Conditioning: 400m intervals, 90s rest


  • squats moved fine. Easy week. Slowed down my rep speed, stayed a lot tighter through these.
  • discovered how vital my stretching is before squats. Skipped it today since I’m running on empty rn, and felt like I was about to split in 2 that first set with the bar. Hips were freaking tight.
  • accessories all moved well. I can tell that I don’t have my usual carbs in me. Still feel strong, but not as “explosive” if that makes sense. I can grind just as well, but my power factor seems smaller.
  • running went well. I like intervals, because they trick me into starting. If I don’t want to run, I’ll tell myself “alright dude, just go do 2x400m to get something in today.” Then I do one and think “man, I’ve got another in me” and repeat until I hit what I told myself I needed to do before starting anyway lol

AM weight: 219.1


Local grocery store has great discounts on meat every now and then, picked up some London broil for $2 per lb.

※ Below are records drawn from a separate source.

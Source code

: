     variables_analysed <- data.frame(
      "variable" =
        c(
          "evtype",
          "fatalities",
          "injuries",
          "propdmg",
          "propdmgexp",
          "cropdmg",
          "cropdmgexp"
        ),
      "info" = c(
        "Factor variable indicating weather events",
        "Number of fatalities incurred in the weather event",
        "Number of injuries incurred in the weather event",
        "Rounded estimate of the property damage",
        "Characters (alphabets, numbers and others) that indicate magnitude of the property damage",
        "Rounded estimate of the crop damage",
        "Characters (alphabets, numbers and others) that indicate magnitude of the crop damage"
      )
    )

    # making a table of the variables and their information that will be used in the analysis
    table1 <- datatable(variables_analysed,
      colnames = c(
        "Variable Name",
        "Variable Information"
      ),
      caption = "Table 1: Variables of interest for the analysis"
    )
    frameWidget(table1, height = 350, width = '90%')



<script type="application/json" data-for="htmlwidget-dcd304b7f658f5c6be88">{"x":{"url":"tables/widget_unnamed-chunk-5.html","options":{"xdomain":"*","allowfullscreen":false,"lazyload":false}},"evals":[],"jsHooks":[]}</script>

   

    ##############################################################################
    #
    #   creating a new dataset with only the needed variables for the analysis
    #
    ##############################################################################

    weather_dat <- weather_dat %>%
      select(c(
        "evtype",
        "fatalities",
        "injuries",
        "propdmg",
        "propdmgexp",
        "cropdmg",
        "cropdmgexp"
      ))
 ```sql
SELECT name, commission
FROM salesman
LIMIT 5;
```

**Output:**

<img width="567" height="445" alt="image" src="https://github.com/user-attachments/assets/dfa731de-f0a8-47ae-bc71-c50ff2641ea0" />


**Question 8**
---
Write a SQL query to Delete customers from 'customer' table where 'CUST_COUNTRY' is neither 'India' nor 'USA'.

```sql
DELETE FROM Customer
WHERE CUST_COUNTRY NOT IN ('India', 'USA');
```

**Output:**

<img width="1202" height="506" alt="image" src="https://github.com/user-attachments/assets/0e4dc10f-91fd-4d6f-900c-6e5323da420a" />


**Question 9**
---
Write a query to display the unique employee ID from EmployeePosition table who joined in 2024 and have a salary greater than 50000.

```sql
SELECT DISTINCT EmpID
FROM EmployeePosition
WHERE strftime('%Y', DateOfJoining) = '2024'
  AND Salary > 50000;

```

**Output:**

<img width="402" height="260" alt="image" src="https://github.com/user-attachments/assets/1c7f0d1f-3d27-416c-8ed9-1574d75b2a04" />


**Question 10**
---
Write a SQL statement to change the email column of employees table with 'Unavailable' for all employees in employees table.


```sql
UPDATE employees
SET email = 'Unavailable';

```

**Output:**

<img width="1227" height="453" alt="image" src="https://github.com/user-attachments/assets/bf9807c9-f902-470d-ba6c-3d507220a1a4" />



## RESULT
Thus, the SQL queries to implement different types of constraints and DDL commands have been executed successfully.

Roasted carrots, black beans, and red meat. Today is a good day


Work for today: 531c5w3d3

Press; 45x10, 95x5, 135x5, 155x5, 175x1
FSL: 135x5, 135x5, 135x5, 135x5, 135x5

Lat pulldown: 80x10, 120x5, 160x12, 160x12, 160x12, 160x12

Inc chest press machine: 90x10, 140x10, 160x10, 180x10, 200x7

Legend chest support row: 90x12, 140x12, 160x12, 180x10, 180x9

Tricep press machine: 110x12, 130x12, 150x12,
Alt hammer curl: 25x12, 25x12, 25x12,

Machine incline curl: 30x12, 50x12, 60x12, 70x9
Db lat raise: 15x15, 15x15, 15x15, 15x15


  • feeling effects of calorie deficit. Weights going down both in the scale and in the gym. That’s fine, still putting in the work, I think I’m maintaining muscle, just going into these workouts at less than 100%
  • tried out my gyms 3rd location. Absolutely love it. Tons to space and equipment. Very dungeon feel: walls are just cinderblocks, exposed ventilation overhead, mismatched plates, old hammer strength equipment. Of course this is the one far from me. Still, may start making more weekend trips.

Edit: photos of mentioned equipment



Maybe I’ve lost track of where your press was, but this looks pretty awesome to me. It’s nice work, regardless!